Abena Ampofoa Asare is an Associate Professor of Modern African Affairs & History at Stony Brook University, New York. As an author of the book Truth Without Reconciliation: A Human Rights History of Ghana, and expert on African social and political progress, she is well versed in discussing her views on how global institutions, such as the UN, can help to counteract racism and racial discrimination.

How can you define institutional racism in an organization such as the UN?

Part of why I wrote The Silencing of Fred Dube for the Boston Review, was to show that the gag order on pro-Palestinian speech on US university campuses is not new. The article exposes a tradition, passed down generationally, of enforced silence about the Israeli state’s violence – and then asks us to consider the consequences. Before 7 October, before the creation of Hamas, there was Fred Dube, a South African anti-apartheid activist and New York professor who was viciously targeted for posing questions about whether racism was part of political Zionism. 

At the time, Dube’s questions were such a threat to the Zionist lobby that he faced harassment, house vandalism, death threats, and eventually termination of employment. Today, racism has been so co-opted by corporate and neoliberal interests that anti-racist action is misconstrued as a hiring plan to bring more people of color in to participate in colonial and corporate violence. The writer James Baldwin predicted and warned against this turn when he asked us to consider whether we really want to be integrated into a burning house?

The task now is to rescue the language of racism from its embrace by institutions that drain the concept of its analytical and political power! I have come to define racism as an ideology that justifies the death and suffering of portions of the human community. We misunderstand racism when we reduce it only to personal skin color prejudice, or other aesthetic or social preferences that pique the liberal sensibility. 

The United Nations, in practice and rhetoric, is very much in the business of demarcating how we value deaths across our human community. 

This uneven sorting is glaring in moments like the one we are living through, when the scale of preventable human suffering and death in Gaza, in Haiti, in Sudan and in Congo is staggering, and the UN, in the face of all of this, seems predictably feeble.

E. Tendayi Achiume and Gay McDougall have published a concise overview of why this is; of the ways the UN is distorted by the death-bias of racism; I encourage everyone to read it. As an organization birthed under the leadership of colonial and former enslaving powers, the UN is deeply entangled in the global racial hierarchy.

A brief look at the 2001 Durban conference and other attempts to pursue anti-racism under the UN flag make it plain: the organization’s structure does not depart from a modern political order where racism and colonialism grease the wheels of progress and development. 

How do you think the UN can eliminate racism and racial discrimination? 

We must not throw up our hands and give up! My 2018 book, Truth Without Reconciliation: a Human Rights History of Ghana, emerges from the radical testimonies that some Ghanaians submitted within a troubled and much-criticized national truth commission. 

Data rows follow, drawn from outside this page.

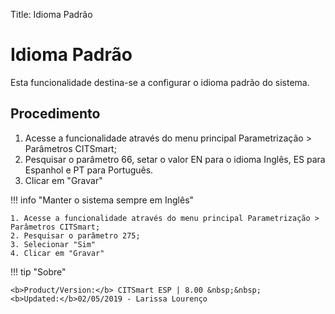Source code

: Title: Idioma Padrão

# Idioma Padrão

Esta funcionalidade destina-se a configurar o idioma padrão do sistema.

## Procedimento

1. Acesse a funcionalidade através do menu principal Parametrização > Parâmetros CITSmart;
2. Pesquisar o parâmetro 66, setar o valor EN para o idioma Inglês, ES para Espanhol e PT para Português.
3. Clicar em "Gravar"

!!! info "Manter o sistema sempre em Inglês"  

    1. Acesse a funcionalidade através do menu principal Parametrização > Parâmetros CITSmart;  
    2. Pesquisar o parâmetro 275; 
    3. Selecionar "Sim"  
    4. Clicar em "Gravar"  
	
	
!!! tip "Sobre"

    <b>Product/Version:</b> CITSmart ESP | 8.00 &nbsp;&nbsp;
    <b>Updated:</b>02/05/2019 - Larissa Lourenço
	
	

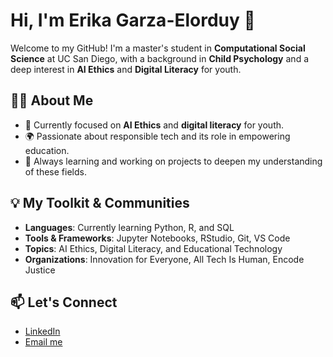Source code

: # Hi, I'm Erika Garza-Elorduy 👋

Welcome to my GitHub! I'm a master's student in **Computational Social Science** at UC San Diego, with a background in **Child Psychology** and a deep interest in **AI Ethics** and **Digital Literacy** for youth.

## 👩‍💻 About Me
- 🌱 Currently focused on **AI Ethics** and **digital literacy** for youth.
- 🌍 Passionate about responsible tech and its role in empowering education.
- 📖 Always learning and working on projects to deepen my understanding of these fields.

## 💡 My Toolkit & Communities
- **Languages**: Currently learning Python, R, and SQL
- **Tools & Frameworks**: Jupyter Notebooks, RStudio, Git, VS Code
- **Topics**: AI Ethics, Digital Literacy, and Educational Technology
- **Organizations**: Innovation for Everyone, All Tech Is Human, Encode Justice

## 📫 Let's Connect
- [LinkedIn](https://www.linkedin.com/in/erika-garzaelorduy)
- [Email me](mailto:erikagarzaelorduy@gmail.com)
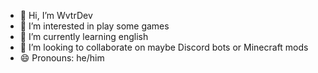 - 👋 Hi, I’m WvtrDev
- 👀 I’m interested in play some games
- 🌱 I’m currently learning english
- 💞️ I’m looking to collaborate on maybe Discord bots or Minecraft mods
- 😄 Pronouns: he/him

<!---
WvtrDev/WvtrDev is a ✨ special ✨ repository because its `README.md` (this file) appears on your GitHub profile.
You can click the Preview link to take a look at your changes.
--->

These petitioners did not reduce their testimonies of suffering to what was prescribed by the truth commission form; they inhabited the form but used it to articulate strikingly bold visions of a transformed Ghana. I think this is what civil society and activists from around the world have always been doing with UN structures from the beginning.Despite the history of the organization, they nevertheless enter and inhabit the arena!

I have an essay in The Los Angeles Review of Books called Who Owns Human Rights? about the difficulty of breaking through the self-congratulation, casual Eurocentrism, and invested inertia that keep the UN bound to its roots in colonialism and racism. Returning again to Baldwin, I think about his description of US racism as a type of malignant innocence. We must guard against the wide-eyed gaze of those who “have destroyed and are destroying hundreds of thousands of lives and do not know it and do not want to know it.” This is the place to begin: refusing to be innocent about the UN’s history and legacy. 

After shucking off this narcotic innocence, the question facing the UN is one that so many organizations and institutions confront: how to uproot legacies of racial violence. And, by the way, do we even believe that uprooting is necessary and possible?

What projects are you currently working on to illuminate the issue of racism and racial discrimination?

Recently, I’ve been thinking a lot about sankofa, a wisdom-symbol from the Akan adinkra tradition, as a pathway, a subterranean tunnel of sorts into the dilemma of historical justice. Are we forever tied to the shackle, coffle, and their sequelae, or might we dream outside of and beyond the legacies of violence. I wrote about this as a question for history teachers recently in the Los Angeles Review of Books, but it is also relevant for institutions. 

All the projects I’m working on now, in some form, reflect this preoccupation: how might we relate to the blood-soaked past (and present) apart from the scripts of imperialism and post-colonial nationalism? We need new practices, I think, of writing and living our histories. 

* Prisca Chaoui is the Editor-in-chief of UN Today.